Sex-Specific Associations Between Cadmium Exposure and Mortality Risk in Cardiovascular Disease Patients: A Cohort Study Integrating Molecular Mechanisms of Myocardial Dysfunction
摘要
Heavy metal cadmium (Cd) exposure is associated with increased cardiovascular disease (CVD) risk, yet sex-specific differences in Cd exposure’s impact on CVD patient mortality and underlying mechanisms remain unclear. Using the national health and nutrition examination survey (NHANES) database and its follow-up mortality data (1,413 CVD patients: 652 deaths [46.14%], 761 survivors [53.86%]), we investigated the specific roles of Cd exposure in CVD. Cox regression showed that elevated blood Cd were more strongly associated with increased all-cause mortality risk in males (HR = 1.67, 95% CI: 1.00-2.78), whereas higher urinary Cd conferred a greater risk in females (HR = 2.17, 95% CI: 1.20–3.92).
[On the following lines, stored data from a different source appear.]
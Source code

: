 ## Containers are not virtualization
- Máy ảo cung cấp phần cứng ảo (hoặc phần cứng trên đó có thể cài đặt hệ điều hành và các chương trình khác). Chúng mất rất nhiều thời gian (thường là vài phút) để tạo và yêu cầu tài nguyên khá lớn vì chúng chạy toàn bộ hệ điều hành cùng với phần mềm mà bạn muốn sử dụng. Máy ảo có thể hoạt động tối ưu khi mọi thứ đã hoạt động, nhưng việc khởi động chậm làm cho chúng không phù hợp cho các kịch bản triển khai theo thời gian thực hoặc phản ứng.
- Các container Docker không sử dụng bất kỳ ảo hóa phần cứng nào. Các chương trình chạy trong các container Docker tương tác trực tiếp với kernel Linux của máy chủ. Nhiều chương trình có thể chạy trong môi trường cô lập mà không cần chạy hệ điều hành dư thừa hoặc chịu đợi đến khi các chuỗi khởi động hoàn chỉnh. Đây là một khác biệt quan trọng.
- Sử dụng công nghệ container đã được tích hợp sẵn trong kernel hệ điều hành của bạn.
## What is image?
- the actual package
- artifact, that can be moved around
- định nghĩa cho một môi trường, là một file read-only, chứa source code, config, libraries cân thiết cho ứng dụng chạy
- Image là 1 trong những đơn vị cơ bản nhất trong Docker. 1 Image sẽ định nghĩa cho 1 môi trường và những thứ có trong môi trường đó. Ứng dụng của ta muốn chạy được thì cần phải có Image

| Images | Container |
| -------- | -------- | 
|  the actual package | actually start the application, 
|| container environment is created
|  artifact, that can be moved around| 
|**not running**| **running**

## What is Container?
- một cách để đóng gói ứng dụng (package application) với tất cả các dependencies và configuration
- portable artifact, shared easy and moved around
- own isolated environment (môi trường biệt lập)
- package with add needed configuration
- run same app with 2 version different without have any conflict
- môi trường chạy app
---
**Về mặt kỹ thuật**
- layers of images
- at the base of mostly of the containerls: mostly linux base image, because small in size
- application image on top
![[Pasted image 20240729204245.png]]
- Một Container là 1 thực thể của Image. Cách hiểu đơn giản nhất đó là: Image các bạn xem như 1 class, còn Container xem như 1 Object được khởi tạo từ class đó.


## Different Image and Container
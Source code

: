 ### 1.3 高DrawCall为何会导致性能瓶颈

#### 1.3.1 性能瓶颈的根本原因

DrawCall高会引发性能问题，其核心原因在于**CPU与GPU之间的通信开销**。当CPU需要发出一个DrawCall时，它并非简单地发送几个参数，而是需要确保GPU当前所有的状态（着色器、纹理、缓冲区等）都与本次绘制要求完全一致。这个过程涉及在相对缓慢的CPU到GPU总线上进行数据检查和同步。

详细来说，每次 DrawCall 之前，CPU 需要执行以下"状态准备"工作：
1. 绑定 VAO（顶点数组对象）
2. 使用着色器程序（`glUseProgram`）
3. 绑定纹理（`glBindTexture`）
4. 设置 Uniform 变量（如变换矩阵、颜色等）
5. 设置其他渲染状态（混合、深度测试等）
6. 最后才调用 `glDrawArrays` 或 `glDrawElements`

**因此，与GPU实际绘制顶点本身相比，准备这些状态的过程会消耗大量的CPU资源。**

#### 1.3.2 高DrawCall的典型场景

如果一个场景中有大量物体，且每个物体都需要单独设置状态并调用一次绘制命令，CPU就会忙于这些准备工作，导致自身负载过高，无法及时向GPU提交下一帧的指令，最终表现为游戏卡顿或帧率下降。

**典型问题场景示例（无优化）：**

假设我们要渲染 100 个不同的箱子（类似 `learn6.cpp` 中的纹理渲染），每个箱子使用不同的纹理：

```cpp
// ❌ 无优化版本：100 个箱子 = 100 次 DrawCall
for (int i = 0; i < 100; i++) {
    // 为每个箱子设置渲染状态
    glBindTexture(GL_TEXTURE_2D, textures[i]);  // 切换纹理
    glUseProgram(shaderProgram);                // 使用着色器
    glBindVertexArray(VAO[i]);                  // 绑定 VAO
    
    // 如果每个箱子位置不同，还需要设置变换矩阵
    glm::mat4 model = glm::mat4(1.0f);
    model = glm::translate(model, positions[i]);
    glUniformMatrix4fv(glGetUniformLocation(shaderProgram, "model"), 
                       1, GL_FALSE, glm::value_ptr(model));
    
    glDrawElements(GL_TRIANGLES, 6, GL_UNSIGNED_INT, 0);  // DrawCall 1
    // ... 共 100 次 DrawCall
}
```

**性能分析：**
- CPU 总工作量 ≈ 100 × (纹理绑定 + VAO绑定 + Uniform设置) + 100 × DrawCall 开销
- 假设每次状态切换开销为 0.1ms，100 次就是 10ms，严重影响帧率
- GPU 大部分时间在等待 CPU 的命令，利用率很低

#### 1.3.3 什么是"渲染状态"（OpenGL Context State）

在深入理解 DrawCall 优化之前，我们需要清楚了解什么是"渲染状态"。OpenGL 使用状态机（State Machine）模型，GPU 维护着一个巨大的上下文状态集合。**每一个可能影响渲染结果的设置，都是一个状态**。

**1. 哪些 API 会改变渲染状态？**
Restricted cubic spline analysis showed that, in males, blood Cd exhibited a linear dose-response with all-cause mortality (P for nonlinear = 0.128), while urinary Cd demonstrated a significant nonlinear relationship (P for nonlinear = 0.016). Interaction models further revealed that the interactions between blood Cd and diabetes mellitus (DM) (P for interaction = 0.013), as well as between urinary Cd and DM (P for interaction = 0.017), significantly amplified all-cause mortality risk in males. Network toxicology and bioinformatics analyses identified formyl peptide receptor 1 (FPR1) as a key mediator of CdCl₂-associated CVD progression, with elevated expression in CVD patients (log2FC = 0.71, P < 0.001). Molecular docking (free energy = -2.620 kcal/mol), Western blot, and qPCR confirmed that FPR1 can bind CdCl₂ and is dose-dependently upregulated in AC16 cardiomyocytes. Overall, we found that male CVD patients exhibit a marked, dose-dependent increase in all-cause mortality risk associated with Cd exposure, which is further exacerbated by its synergy with DM. Mechanistically, Cd appears to promote CVD progression by disrupting FPR1 signaling in cardiomyocytes. These findings suggest that prevention strategies should integrate metabolic disease management with environmental Cd control, and highlight FPR1 as a promising therapeutic target.